There is no fundamental difference between tearing Ukraine into shreds and tearing Palestine into shreds. Tearing apart Palestine is even less moral. The Ukrainians have a state, districts of which have been ripped away; the Palestinians do not have a state, and tearing away the remnants of their land means that they never will have a state. A prime minister who supports this, in his actions or omissions, cannot preach morality to another country. It would be better for him to stay silent, out of shame. 

It’s amazing to see how not one muscle twitches on the faces of Israel’s decision makers and ordinary citizens when talking about the Russia occupation.
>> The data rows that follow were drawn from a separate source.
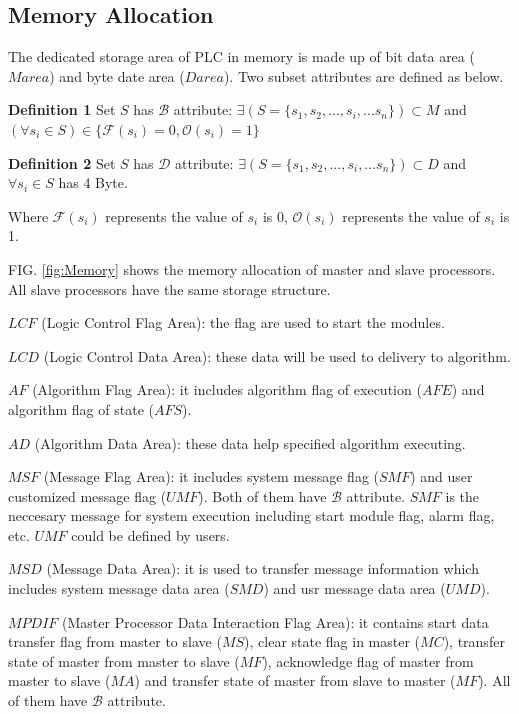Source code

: \documentclass[journal,UTF8]{IEEEtran}
\begin{document}
\subsection{Memory Allocation}  
The dedicated storage area of PLC in memory is made up of bit data area ($M area$) and byte date area ($D area$). Two subset attributes are defined as below.

\textbf{Definition 1} Set $S$ has $\mathcal{B}$ attribute: $\exists (S=\{s_1,s_2,...,s_i,...s_n\}) \subset M$ and $(\forall s_{i} \in S) \in \{\mathcal{F}(s_i) = 0,\mathcal{O}(s_i) = 1\} $

\textbf{Definition 2} Set $S$ has $\mathcal{D}$ attribute: $\exists (S=\{s_1,s_2,...,s_i,...s_n\}) \subset D$ and $\forall s_{i} \in S$ has 4 Byte.

Where $\mathcal{F}(s_i)$ represents the value of $s_i$ is 0, $\mathcal{O}(s_i)$ represents the value of $s_i$ is 1.

FIG. \ref{fig:Memory} shows the memory allocation of master and slave processors. All slave processors have the same storage structure.

\textbf{$LCF$} (Logic Control Flag Area): the flag are used to start the modules.

\textbf{$LCD$} (Logic Control Data Area): these data will be used to delivery to algorithm.

\textbf{$AF$} (Algorithm Flag Area): it includes algorithm flag of execution ($AFE$) and algorithm flag of state ($AFS$).

\textbf{$AD$} (Algorithm Data Area): these data help specified algorithm executing.

\textbf{$MSF$} (Message Flag Area): it includes system message flag ($SMF$) and user customized message flag ($UMF$). Both of them have $\mathcal{B}$ attribute. $SMF$ is the neccesary message for system execution including start module flag, alarm flag, etc. $UMF$ could be defined by users.

\textbf{$MSD$} (Message Data Area): it is used to transfer message information which includes system message data area ($SMD$) and usr message data area ($UMD$).

\textbf{$MPDIF$} (Master Processor Data Interaction Flag Area): it contains start data transfer flag from master to slave ($MS$), clear state flag in master ($MC$), transfer state of master from master to slave ($MF$), acknowledge flag of master from master to slave ($MA$) and transfer state of master from slave to master ($MF$). All of them have $\mathcal{B}$ attribute.
\end{document}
How sanctimonious: the Russian occupation is so cruel and so brutal, so ugly; it violates international law and the resolutions of the international community. And the Russian soldiers? Did you see how cruel they are? They kill children and bomb homes. So many innocent victims in Ukraine that you could just cry. What about the Israeli occupation? Is it prettier? More legal? Is it not violent and brutal? Has it not killed thousands of innocent people, including hundreds of children? The Israeli occupation is simply older and more rooted. It is permanent, and presumably eternal.

How can Lapid be amazed by his British counterpart, Prime Minister Liz Truss, mumbling in his ear something about moving her country’s embassy to Jerusalem, a step that is absolutely a recognition of annexation, and in the same breath declare that his government does not recognise the Russian annexation? How can Israel oppose the reopening of the American consulate in East Jerusalem, a patently anti-annexation move, and not recognise the Russian annexation? In what world can Israel even speak without any shame about other occupations and annexations? 

Israel is something different. It is always exceptional. It is always allowed that which is forbidden to others, including Russia. This land belongs to the Jews, only to them, for the same reasons and explanations that Ukraine is the land of the Russians. The Ukrainians and the Palestinians are not peoples, after all, and they obviously don’t have national rights as the Jews do in the Land of Israel. We are brothers, Israelis and Russians: We and they are unbridled conquerors. 

If Russia continues on its path, Israel will have to join the international sanctions it has evaded so far. That will be the day: IsraeIi boycott, divestment and sanctions against Russia, much less moral than the original. It won’t keep it from screaming that BDS is antisemitic and seeks to destroy Israel. Sanctions are appropriate, then, as long as they’re imposed on Iran and Russia, not on Israel. Save us!

 

Gideon Levy is an Israeli journalist and author. Levy writes opinion pieces and a weekly column for the newspaper Haaretz that often focus on the Israeli occupation of the Palestinian territories. Levy has won prizes for his articles on human rights in the Israeli-occupied territories.